◆ PROBLEM STATEMENT: Output each entry verbatim. Leave the images out.

Start of EXCERPTED RECORDS

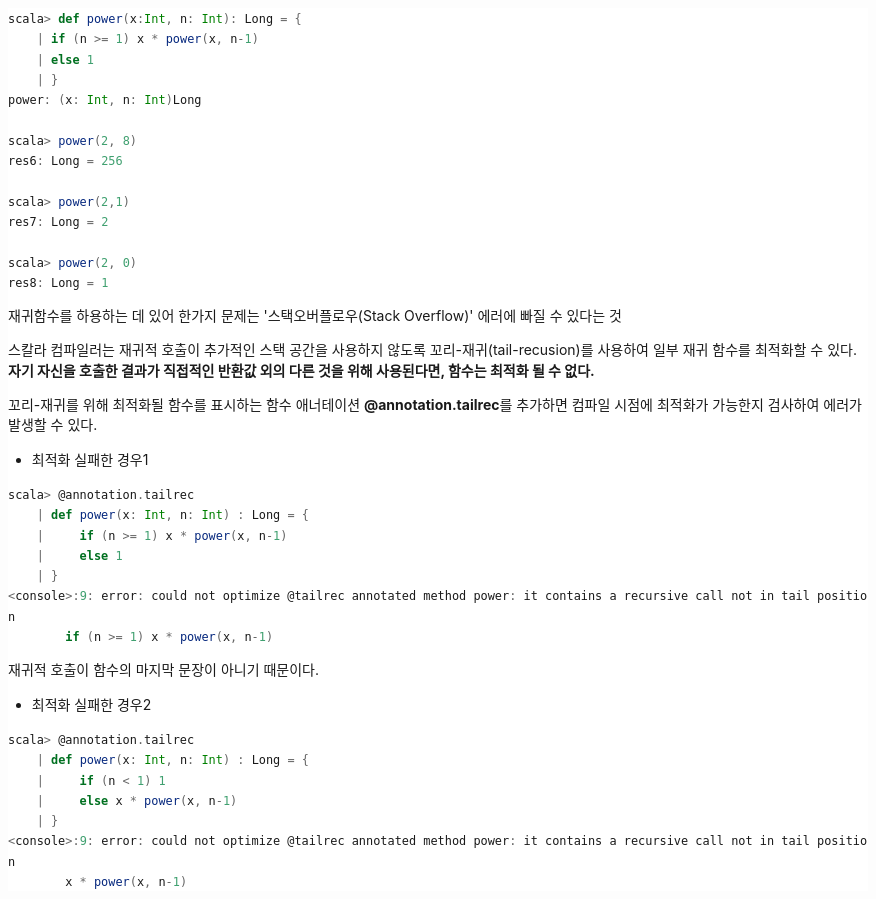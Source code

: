 

```scala
scala> def power(x:Int, n: Int): Long = {
    | if (n >= 1) x * power(x, n-1)
    | else 1
    | }
power: (x: Int, n: Int)Long

scala> power(2, 8)
res6: Long = 256

scala> power(2,1)
res7: Long = 2

scala> power(2, 0)
res8: Long = 1
```



재귀함수를 하용하는 데 있어 한가지 문제는 '스택오버플로우(Stack Overflow)' 에러에 빠질 수 있다는 것

스칼라 컴파일러는 재귀적 호출이 추가적인 스택 공간을 사용하지 않도록 꼬리-재귀(tail-recusion)를 사용하여 일부 재귀 함수를 최적화할 수 있다. **자기 자신을 호출한 결과가 직접적인 반환값 외의 다른 것을 위해 사용된다면, 함수는 최적화 될 수 없다.**

꼬리-재귀를 위해 최적화될 함수를 표시하는 함수 애너테이션 **@annotation.tailrec**를 추가하면 컴파일 시점에 최적화가 가능한지 검사하여 에러가 발생할 수 있다.



* 최적화 실패한 경우1

```scala
scala> @annotation.tailrec
    | def power(x: Int, n: Int) : Long = {
    |     if (n >= 1) x * power(x, n-1)
    |     else 1
    | }
<console>:9: error: could not optimize @tailrec annotated method power: it contains a recursive call not in tail position
        if (n >= 1) x * power(x, n-1)
```

재귀적 호출이 함수의 마지막 문장이 아니기 때문이다.



- 최적화 실패한 경우2

```scala
scala> @annotation.tailrec
    | def power(x: Int, n: Int) : Long = {
    |     if (n < 1) 1 
    |     else x * power(x, n-1)
    | }
<console>:9: error: could not optimize @tailrec annotated method power: it contains a recursive call not in tail position
        x * power(x, n-1)
```
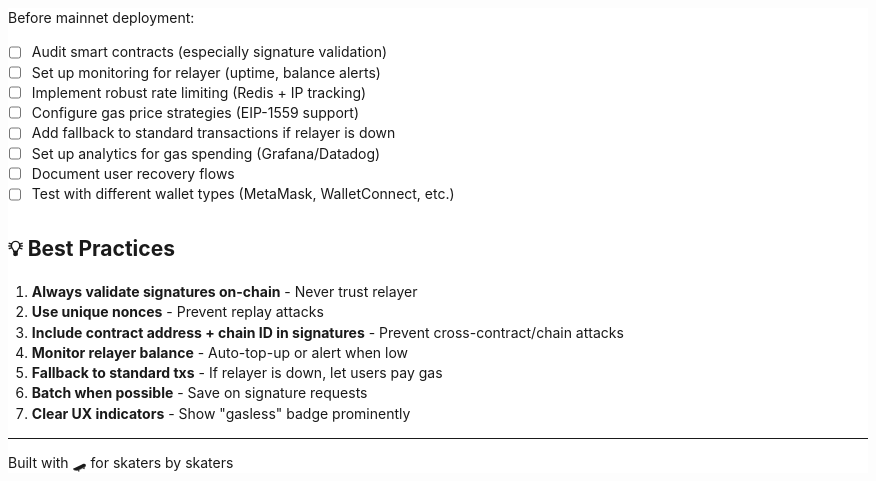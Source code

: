 Before mainnet deployment:

- [ ] Audit smart contracts (especially signature validation)
- [ ] Set up monitoring for relayer (uptime, balance alerts)
- [ ] Implement robust rate limiting (Redis + IP tracking)
- [ ] Configure gas price strategies (EIP-1559 support)
- [ ] Add fallback to standard transactions if relayer is down
- [ ] Set up analytics for gas spending (Grafana/Datadog)
- [ ] Document user recovery flows
- [ ] Test with different wallet types (MetaMask, WalletConnect, etc.)

## 💡 Best Practices

1. **Always validate signatures on-chain** - Never trust relayer
2. **Use unique nonces** - Prevent replay attacks
3. **Include contract address + chain ID in signatures** - Prevent cross-contract/chain attacks
4. **Monitor relayer balance** - Auto-top-up or alert when low
5. **Fallback to standard txs** - If relayer is down, let users pay gas
6. **Batch when possible** - Save on signature requests
7. **Clear UX indicators** - Show "gasless" badge prominently

---

Built with 🛹 for skaters by skaters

End of EXCERPTED RECORDS

◆ RESULT FOR THIS TASK:
Source code

: 

```scala
scala> def power(x:Int, n: Int): Long = {
    | if (n >= 1) x * power(x, n-1)
    | else 1
    | }
power: (x: Int, n: Int)Long

scala> power(2, 8)
res6: Long = 256

scala> power(2,1)
res7: Long = 2

scala> power(2, 0)
res8: Long = 1
```



재귀함수를 하용하는 데 있어 한가지 문제는 '스택오버플로우(Stack Overflow)' 에러에 빠질 수 있다는 것

스칼라 컴파일러는 재귀적 호출이 추가적인 스택 공간을 사용하지 않도록 꼬리-재귀(tail-recusion)를 사용하여 일부 재귀 함수를 최적화할 수 있다. **자기 자신을 호출한 결과가 직접적인 반환값 외의 다른 것을 위해 사용된다면, 함수는 최적화 될 수 없다.**

꼬리-재귀를 위해 최적화될 함수를 표시하는 함수 애너테이션 **@annotation.tailrec**를 추가하면 컴파일 시점에 최적화가 가능한지 검사하여 에러가 발생할 수 있다.



* 최적화 실패한 경우1

```scala
scala> @annotation.tailrec
    | def power(x: Int, n: Int) : Long = {
    |     if (n >= 1) x * power(x, n-1)
    |     else 1
    | }
<console>:9: error: could not optimize @tailrec annotated method power: it contains a recursive call not in tail position
        if (n >= 1) x * power(x, n-1)
```

재귀적 호출이 함수의 마지막 문장이 아니기 때문이다.



- 최적화 실패한 경우2

```scala
scala> @annotation.tailrec
    | def power(x: Int, n: Int) : Long = {
    |     if (n < 1) 1 
    |     else x * power(x, n-1)
    | }
<console>:9: error: could not optimize @tailrec annotated method power: it contains a recursive call not in tail position
        x * power(x, n-1)
```
Source code

: Before mainnet deployment:

- [ ] Audit smart contracts (especially signature validation)
- [ ] Set up monitoring for relayer (uptime, balance alerts)
- [ ] Implement robust rate limiting (Redis + IP tracking)
- [ ] Configure gas price strategies (EIP-1559 support)
- [ ] Add fallback to standard transactions if relayer is down
- [ ] Set up analytics for gas spending (Grafana/Datadog)
- [ ] Document user recovery flows
- [ ] Test with different wallet types (MetaMask, WalletConnect, etc.)

## 💡 Best Practices

1. **Always validate signatures on-chain** - Never trust relayer
2. **Use unique nonces** - Prevent replay attacks
3. **Include contract address + chain ID in signatures** - Prevent cross-contract/chain attacks
4. **Monitor relayer balance** - Auto-top-up or alert when low
5. **Fallback to standard txs** - If relayer is down, let users pay gas
6. **Batch when possible** - Save on signature requests
7. **Clear UX indicators** - Show "gasless" badge prominently

---

Built with 🛹 for skaters by skaters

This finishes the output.